Sure I like working from home, but I’m not a robot. If they had let me travel even just once or twice a year for a team offsite or a DC tour, I would have stayed.

Sure, I could have waited it out. But I didn’t want to. I wasn’t willing to bet another year or two of my valuable time to see if travel would open up again.

2. Don’t force me to come in as a different role

This gets a little complicated, so bear with me.

My internship was for the role Production Engineer. My first return offer to California was for the role Production Engineer. I was unwilling to raise a family in California, so I asked if I could work out of the Austin, TX office. They said yes, but only if I took a different role (System Engineer). The catch: roles that aren’t “Production Engineer” or “Software Engineer” pay at most 25% less.

This was a pretty big screw-up given that the actual work System Engineers and Production Engineers do is essentially identical.

Before leaving the internship, I met with the man who would be my manager on the System Engineer team and he told me that he would be able to switch my role back to Production Engineer after I joined.

My manager delivered on his promise within one month of my start date. Facebook bumped my base salary back up to the Production Engineer level with a 5% CoL adjustment, but my initial equity grant, which had been slashed 50%, was not increased.

When I told him a year later that this was a potential retention factor, he heroically promised to fight for me to get more equity at the next performance cycle. It’s rare for anyone below the staff level to get more than the standard refresher, but I still believed my manager could get it done.

For me, however, it was too late. If Facebook had re-issued my initial equity grant when I switched to Production Engineer, I probably would have stayed. We’re talking about roughly $100k here, a tiny amount for a megacorp but a huge sum for a new grad.

3. Don’t let employee morale get so low

When I left Facebook, there was significant and widespread burnout across the entire company. Everyone felt demoralized about the things Facebook was doing and the way those things were coming across in public perception.

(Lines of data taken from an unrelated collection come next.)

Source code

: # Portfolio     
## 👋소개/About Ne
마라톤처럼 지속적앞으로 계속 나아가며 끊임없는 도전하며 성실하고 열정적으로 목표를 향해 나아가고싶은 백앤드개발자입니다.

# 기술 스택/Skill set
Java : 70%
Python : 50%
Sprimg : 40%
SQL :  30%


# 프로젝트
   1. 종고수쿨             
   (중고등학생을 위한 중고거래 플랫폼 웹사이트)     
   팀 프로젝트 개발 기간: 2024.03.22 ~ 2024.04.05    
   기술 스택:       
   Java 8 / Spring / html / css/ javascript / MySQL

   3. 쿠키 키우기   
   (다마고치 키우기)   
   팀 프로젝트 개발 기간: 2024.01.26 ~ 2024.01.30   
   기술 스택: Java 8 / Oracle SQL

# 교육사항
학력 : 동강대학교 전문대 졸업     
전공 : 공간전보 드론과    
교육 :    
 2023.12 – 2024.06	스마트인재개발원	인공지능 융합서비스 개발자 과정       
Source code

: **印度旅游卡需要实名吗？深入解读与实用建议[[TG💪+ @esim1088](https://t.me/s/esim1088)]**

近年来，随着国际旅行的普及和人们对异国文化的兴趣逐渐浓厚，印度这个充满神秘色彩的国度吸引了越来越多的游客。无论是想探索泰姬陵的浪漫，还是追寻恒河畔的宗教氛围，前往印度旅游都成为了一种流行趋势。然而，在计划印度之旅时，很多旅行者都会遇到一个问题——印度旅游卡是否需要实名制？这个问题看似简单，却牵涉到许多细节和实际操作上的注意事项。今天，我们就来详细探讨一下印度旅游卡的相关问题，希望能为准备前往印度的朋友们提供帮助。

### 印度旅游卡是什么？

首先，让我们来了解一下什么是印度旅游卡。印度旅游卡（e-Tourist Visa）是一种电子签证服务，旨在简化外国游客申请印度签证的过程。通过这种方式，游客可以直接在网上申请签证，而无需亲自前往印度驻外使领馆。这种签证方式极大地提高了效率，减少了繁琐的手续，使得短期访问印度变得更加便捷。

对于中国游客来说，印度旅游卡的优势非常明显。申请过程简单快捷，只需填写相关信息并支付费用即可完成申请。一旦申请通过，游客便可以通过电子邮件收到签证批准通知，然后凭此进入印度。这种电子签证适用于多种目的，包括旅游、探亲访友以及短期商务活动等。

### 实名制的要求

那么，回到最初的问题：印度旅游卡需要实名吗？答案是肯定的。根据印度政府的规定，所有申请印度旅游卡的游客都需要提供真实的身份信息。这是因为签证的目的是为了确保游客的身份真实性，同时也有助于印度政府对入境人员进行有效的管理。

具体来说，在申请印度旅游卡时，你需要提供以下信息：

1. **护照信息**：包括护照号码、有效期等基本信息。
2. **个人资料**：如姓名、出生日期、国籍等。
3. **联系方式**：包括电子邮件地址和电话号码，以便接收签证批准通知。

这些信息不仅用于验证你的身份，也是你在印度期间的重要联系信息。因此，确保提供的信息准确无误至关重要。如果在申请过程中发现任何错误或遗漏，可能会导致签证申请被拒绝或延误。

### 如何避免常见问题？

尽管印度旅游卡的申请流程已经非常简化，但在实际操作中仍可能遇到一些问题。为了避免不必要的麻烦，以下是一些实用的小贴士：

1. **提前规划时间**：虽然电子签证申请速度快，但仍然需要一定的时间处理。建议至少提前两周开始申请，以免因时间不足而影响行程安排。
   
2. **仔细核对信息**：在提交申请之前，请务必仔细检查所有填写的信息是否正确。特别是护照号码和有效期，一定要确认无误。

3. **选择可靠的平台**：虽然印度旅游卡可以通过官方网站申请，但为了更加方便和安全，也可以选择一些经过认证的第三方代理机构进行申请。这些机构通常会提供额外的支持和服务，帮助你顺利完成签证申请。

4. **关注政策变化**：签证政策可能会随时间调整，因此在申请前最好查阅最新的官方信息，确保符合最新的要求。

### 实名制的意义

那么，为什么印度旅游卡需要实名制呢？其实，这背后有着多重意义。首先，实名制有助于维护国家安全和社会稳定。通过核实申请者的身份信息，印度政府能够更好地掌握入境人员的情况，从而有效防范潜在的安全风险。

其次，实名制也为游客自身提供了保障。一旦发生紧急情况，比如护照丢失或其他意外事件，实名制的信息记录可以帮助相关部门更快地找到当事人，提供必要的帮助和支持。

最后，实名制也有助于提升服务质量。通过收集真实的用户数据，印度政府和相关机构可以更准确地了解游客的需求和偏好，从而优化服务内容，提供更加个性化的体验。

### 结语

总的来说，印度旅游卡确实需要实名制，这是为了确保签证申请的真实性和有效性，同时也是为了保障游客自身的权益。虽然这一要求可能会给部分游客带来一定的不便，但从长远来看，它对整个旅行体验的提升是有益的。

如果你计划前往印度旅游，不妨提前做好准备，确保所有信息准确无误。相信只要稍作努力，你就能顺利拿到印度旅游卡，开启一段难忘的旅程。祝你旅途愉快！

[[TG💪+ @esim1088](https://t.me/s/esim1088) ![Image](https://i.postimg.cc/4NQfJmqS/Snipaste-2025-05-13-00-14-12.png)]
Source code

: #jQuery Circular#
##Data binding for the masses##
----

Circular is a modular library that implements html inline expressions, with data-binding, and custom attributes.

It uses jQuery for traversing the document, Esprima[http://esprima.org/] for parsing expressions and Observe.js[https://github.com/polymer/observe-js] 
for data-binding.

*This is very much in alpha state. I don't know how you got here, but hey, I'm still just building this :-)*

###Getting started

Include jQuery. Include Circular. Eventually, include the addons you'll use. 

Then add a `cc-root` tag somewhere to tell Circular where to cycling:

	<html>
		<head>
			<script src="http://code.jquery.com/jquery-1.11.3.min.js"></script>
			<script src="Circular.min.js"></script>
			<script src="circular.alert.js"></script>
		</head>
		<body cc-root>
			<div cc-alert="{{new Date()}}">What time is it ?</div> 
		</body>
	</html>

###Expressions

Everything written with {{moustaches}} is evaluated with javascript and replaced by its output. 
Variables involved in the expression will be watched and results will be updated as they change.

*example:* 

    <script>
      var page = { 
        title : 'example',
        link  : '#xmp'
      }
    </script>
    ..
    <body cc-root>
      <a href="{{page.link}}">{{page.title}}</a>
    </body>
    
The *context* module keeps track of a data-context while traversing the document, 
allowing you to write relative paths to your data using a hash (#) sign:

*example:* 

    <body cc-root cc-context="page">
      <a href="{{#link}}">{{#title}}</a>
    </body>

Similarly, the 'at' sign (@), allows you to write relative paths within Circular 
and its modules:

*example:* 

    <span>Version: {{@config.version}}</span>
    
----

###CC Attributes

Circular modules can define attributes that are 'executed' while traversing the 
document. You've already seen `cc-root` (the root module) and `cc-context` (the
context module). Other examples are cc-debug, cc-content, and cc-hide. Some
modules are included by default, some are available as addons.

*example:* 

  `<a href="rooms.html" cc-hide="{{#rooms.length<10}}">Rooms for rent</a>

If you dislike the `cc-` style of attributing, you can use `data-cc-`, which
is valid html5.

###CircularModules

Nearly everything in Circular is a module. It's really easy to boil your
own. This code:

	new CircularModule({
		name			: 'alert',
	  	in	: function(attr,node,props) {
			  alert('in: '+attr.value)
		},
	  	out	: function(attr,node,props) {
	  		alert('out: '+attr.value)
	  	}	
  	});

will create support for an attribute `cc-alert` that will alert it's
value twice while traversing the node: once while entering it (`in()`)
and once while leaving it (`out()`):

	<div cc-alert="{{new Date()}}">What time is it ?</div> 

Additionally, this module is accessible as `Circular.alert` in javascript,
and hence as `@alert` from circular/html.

Most of this was about misinformation and FB’s supposedly devastating effects on hot button issues like democracy, racial tension, and mental health.

To be clear, I don’t personally have an issue with anything Facebook has done, with the possible exception of child exploitation, although even that argument is a bit weak.

However, the broad perception of Facebook as evil, and the extent to which that was believed internally, affected me deeply. Being told that what you’re doing is bad and wrong, and seeing your teammates grapple with these demons over and over, is too much to bear even if you don’t see things the same way in your own mind.

If Facebook had won the PR campaigns waged against it for years by the media and governments, and/or if the vast majority of my coworkers didn’t agree with these claims, I might have stayed.

Conclusion

In today’s environment, retaining existing employees is both more important and harder than hiring new ones. Corporate employers should consider the effects of their policies on the rank and file, and guard their allegiance more jealously.

At any given company, something like 0.2% of the people have the power to actually change any of the things I’ve listed above. I suspect there are about 100 people (out of 50,000) at Facebook that could have caused me to stay.

It is because of them that I left. If you’re one of the few who have influence on people and business operations, use your power wisely! Don’t lose people over things you could have done differently. The engineering managers will thank you.